Money Market Funds - The fair values of cash equivalents approximate their carrying values due to the short-term nature of such financial instruments.

Corporate Securities - Corporate securities consists of common stock shares of Evofem, a clinical-stage biopharmaceutical company listed on Nasdaq. For additional information on the Evofem investment, see Note 3, Investment in Evofem.

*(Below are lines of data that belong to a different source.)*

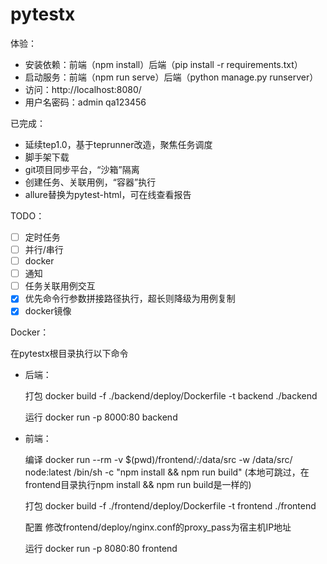 # pytestx

体验：
- 安装依赖：前端（npm install）后端（pip install -r requirements.txt）
- 启动服务：前端（npm run serve）后端（python manage.py runserver）
- 访问：http://localhost:8080/ 
- 用户名密码：admin qa123456

已完成：
- 延续tep1.0，基于teprunner改造，聚焦任务调度
- 脚手架下载
- git项目同步平台，“沙箱”隔离
- 创建任务、关联用例，“容器”执行
- allure替换为pytest-html，可在线查看报告

TODO：
- [ ] 定时任务
- [ ] 并行/串行
- [ ] docker
- [ ] 通知
- [ ] 任务关联用例交互
- [x] 优先命令行参数拼接路径执行，超长则降级为用例复制
- [x] docker镜像

Docker：

在pytestx根目录执行以下命令

- 后端：
  
    打包 docker build -f ./backend/deploy/Dockerfile -t backend ./backend
    
    运行 docker run -p 8000:80 backend
  

- 前端：
    
    编译 docker run --rm -v $(pwd)/frontend/:/data/src  -w /data/src/ node:latest  /bin/sh -c "npm install && npm run build"
    (本地可跳过，在frontend目录执行npm install && npm run build是一样的)    
   
    打包 docker build -f ./frontend/deploy/Dockerfile -t frontend ./frontend
  
    配置 修改frontend/deploy/nginx.conf的proxy_pass为宿主机IP地址
  
    运行 docker run -p 8080:80 frontend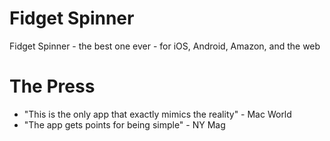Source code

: # Fidget Spinner
Fidget Spinner - the best one ever - for iOS, Android, Amazon, and the web
# The Press
- "This is the only app that exactly mimics the reality" - Mac World
- "The app gets points for being simple" - NY Mag
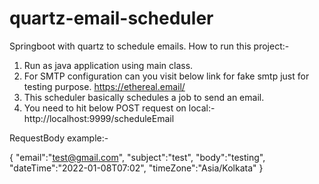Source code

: # quartz-email-scheduler
Springboot with quartz to schedule emails.
How to run this project:-
1. Run as java application using main class.
2. For SMTP configuration can you visit below link for fake smtp just for testing purpose.
 https://ethereal.email/
3. This scheduler basically schedules a job to send an email.
4. You need to hit below POST request on local:-
  http://localhost:9999/scheduleEmail
  
  RequestBody example:-
  
  {
	"email":"test@gmail.com",
	"subject":"test",
	"body":"testing",
	"dateTime":"2022-01-08T07:02",
	"timeZone":"Asia/Kolkata"
}
  
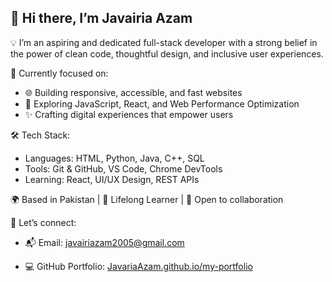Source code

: ## 👋 Hi there, I’m Javairia Azam

💡 I’m an aspiring and dedicated full-stack developer with a strong belief in the power of clean code, thoughtful design, and inclusive user experiences.

🎯 Currently focused on:
- 🌐 Building responsive, accessible, and fast websites
- 📖 Exploring JavaScript, React, and Web Performance Optimization
- ✨ Crafting digital experiences that empower users

🛠️ Tech Stack:
- Languages: HTML, Python, Java, C++, SQL
- Tools: Git & GitHub, VS Code, Chrome DevTools
- Learning: React, UI/UX Design, REST APIs

🌍 Based in Pakistan | 🧠 Lifelong Learner | 🤝 Open to collaboration

🔗 Let’s connect:
- 📬 Email: javairiazam2005@gmail.com

- 💻 GitHub Portfolio: [JavariaAzam.github.io/my-portfolio](https://yourusername.github.io/my-portfolio)
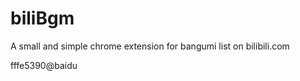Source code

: biliBgm
=======

A small and simple chrome extension for bangumi list on bilibili.com

fffe5390@baidu
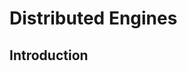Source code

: [title]: # (Distributed Engines)
[tags]: # (XXX)
[priority]: # (900)
# Distributed Engines

## Introduction
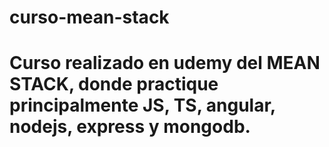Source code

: # curso-mean-stack
# Curso realizado en udemy del MEAN STACK, donde practique principalmente JS, TS, angular, nodejs, express y mongodb.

Warrants - Warrants consist of rights to purchase shares of common stock in Evofem and CareView, see Note 3, Investment in Evofem, and Note 7, Notes and Other Long-Term Receivables. The fair value of the warrants is estimated using recently quoted market prices of the underlying equity security and the Black-Scholes option pricing model.

Royalty Rights - At Fair Value

Assertio (Depomed) Royalty Agreement

On October 18, 2013, the Company entered into the Royalty Purchase and Sale Agreement (the “Assertio Royalty Agreement”) with Assertio Therapeutics, Inc. (formerly known as Depomed, Inc.), and Depo DR Sub, LLC (together, “Assertio”), whereby the Company acquired the rights to receive royalties and milestones payable on sales of five Type 2 diabetes products licensed by Assertio in exchange for a $240.5 million cash payment. Total consideration was $241.3 million, which was comprised of the $240.5 million cash payment to Assertio and $0.8 million in transaction costs.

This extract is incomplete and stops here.